→ **What needs to be done**
From the material below, return every line that includes "cubox".

→ **Data shown**
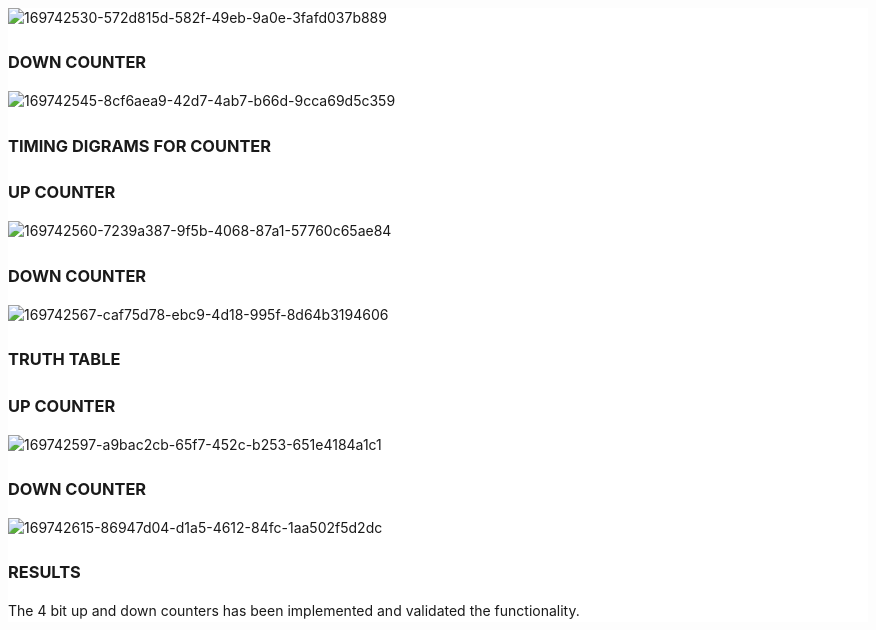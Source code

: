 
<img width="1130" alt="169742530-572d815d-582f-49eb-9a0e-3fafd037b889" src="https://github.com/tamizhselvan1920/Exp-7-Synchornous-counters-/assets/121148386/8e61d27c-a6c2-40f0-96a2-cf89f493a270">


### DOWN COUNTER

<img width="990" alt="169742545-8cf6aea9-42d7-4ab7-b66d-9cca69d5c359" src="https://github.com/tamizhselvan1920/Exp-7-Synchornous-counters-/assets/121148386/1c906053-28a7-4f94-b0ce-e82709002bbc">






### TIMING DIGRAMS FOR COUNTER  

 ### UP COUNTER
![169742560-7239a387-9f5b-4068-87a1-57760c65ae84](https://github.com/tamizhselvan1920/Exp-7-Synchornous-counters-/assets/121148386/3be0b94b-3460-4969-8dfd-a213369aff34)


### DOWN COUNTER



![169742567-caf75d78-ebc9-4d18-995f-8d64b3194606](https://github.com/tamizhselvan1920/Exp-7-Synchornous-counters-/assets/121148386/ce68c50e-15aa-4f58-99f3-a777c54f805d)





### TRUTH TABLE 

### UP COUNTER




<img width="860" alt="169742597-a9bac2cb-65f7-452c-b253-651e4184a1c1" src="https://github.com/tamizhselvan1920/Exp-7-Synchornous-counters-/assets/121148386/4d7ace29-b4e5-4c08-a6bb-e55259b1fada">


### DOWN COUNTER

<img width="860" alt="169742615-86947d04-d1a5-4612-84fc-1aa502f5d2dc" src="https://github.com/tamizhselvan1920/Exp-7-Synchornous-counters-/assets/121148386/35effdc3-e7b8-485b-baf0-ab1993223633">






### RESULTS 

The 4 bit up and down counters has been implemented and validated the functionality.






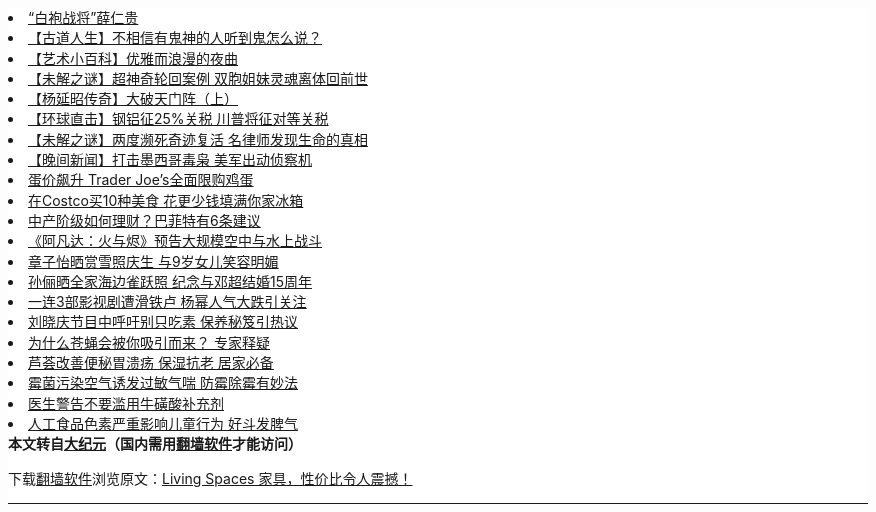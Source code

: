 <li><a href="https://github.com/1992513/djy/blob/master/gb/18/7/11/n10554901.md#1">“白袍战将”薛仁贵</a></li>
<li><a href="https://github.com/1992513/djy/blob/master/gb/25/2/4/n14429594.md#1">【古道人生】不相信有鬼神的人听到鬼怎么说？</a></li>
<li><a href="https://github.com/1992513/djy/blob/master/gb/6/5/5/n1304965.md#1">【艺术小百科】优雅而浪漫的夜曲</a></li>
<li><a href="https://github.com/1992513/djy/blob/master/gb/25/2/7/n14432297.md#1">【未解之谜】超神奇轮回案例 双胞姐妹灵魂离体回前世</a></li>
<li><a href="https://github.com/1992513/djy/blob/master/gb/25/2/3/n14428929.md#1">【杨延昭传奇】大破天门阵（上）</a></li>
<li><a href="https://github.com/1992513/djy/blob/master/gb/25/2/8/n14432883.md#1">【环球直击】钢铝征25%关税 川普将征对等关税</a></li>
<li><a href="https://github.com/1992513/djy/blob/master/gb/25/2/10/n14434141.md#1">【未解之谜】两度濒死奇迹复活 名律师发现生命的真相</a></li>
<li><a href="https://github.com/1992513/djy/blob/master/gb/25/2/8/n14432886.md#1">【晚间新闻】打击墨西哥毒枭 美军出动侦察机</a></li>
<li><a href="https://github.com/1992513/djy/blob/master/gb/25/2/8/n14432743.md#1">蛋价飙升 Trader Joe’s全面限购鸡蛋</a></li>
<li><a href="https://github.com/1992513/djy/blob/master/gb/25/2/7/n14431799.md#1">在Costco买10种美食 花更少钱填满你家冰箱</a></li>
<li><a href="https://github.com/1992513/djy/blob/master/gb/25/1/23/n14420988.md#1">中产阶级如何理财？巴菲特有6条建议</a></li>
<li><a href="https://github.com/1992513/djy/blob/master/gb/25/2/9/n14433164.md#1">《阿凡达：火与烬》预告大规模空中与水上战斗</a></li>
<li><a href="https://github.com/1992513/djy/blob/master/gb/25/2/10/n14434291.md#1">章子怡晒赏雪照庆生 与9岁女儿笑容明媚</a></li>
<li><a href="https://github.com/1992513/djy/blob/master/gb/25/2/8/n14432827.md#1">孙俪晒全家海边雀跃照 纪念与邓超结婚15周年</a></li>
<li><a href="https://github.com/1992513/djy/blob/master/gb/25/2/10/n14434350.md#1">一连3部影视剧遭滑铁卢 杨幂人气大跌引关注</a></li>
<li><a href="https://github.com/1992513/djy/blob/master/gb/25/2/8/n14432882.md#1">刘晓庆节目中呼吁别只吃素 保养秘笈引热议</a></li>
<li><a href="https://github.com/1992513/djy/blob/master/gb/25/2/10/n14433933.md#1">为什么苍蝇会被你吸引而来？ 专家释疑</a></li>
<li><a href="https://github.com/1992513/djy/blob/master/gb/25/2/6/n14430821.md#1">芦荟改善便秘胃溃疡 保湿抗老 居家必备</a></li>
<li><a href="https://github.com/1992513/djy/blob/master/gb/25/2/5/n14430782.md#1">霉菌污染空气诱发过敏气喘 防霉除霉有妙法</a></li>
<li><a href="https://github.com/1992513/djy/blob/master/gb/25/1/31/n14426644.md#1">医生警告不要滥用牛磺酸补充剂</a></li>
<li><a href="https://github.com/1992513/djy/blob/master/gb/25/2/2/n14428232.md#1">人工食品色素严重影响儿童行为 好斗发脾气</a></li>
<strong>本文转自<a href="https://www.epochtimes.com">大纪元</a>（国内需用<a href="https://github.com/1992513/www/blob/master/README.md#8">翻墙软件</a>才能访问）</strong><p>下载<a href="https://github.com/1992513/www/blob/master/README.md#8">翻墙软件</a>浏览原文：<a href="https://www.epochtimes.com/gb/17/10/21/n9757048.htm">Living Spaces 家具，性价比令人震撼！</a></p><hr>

==

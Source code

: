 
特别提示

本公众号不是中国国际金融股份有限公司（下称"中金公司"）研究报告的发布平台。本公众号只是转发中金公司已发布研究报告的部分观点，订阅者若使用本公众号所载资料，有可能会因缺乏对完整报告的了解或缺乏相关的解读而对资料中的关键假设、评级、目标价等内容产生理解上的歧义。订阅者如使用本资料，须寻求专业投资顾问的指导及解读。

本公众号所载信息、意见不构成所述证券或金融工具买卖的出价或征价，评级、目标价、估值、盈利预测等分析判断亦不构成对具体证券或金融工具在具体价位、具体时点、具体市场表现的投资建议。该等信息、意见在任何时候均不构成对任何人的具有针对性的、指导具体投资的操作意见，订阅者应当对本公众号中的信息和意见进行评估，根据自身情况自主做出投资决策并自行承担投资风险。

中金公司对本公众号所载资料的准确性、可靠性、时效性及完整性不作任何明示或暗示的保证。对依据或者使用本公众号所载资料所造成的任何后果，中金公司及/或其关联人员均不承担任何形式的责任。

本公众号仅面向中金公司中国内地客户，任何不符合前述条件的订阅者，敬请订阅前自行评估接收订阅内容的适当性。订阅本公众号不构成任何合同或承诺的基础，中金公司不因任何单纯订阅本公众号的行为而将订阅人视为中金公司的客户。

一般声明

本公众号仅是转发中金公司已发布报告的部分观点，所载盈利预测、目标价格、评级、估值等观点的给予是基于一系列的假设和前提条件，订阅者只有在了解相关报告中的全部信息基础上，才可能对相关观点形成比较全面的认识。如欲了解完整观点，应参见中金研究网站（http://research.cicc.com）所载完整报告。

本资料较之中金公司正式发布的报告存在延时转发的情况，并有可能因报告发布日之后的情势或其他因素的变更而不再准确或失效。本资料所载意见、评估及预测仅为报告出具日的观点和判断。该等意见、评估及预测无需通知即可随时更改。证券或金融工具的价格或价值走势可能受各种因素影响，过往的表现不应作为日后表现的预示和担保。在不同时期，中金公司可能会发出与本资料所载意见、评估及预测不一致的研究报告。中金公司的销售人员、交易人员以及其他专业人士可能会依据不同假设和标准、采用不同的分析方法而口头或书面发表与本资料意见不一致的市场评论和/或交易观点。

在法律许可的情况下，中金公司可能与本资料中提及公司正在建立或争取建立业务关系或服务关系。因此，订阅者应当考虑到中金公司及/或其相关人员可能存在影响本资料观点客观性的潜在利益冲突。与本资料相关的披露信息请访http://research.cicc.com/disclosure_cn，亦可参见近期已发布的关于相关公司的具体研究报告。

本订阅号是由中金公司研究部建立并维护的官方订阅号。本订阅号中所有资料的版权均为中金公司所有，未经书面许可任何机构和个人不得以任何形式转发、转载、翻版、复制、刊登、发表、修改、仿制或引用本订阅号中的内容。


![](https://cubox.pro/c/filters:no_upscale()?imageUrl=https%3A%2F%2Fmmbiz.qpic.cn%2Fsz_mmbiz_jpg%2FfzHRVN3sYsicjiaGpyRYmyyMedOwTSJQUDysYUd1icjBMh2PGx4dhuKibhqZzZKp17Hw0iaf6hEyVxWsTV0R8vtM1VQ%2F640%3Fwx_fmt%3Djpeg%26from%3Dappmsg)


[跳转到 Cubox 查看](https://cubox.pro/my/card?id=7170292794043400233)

→ **Written answer**
![](https://cubox.pro/c/filters:no_upscale()?imageUrl=https%3A%2F%2Fmmbiz.qpic.cn%2Fsz_mmbiz_jpg%2FfzHRVN3sYsicjiaGpyRYmyyMedOwTSJQUDysYUd1icjBMh2PGx4dhuKibhqZzZKp17Hw0iaf6hEyVxWsTV0R8vtM1VQ%2F640%3Fwx_fmt%3Djpeg%26from%3Dappmsg)
[跳转到 Cubox 查看](https://cubox.pro/my/card?id=7170292794043400233)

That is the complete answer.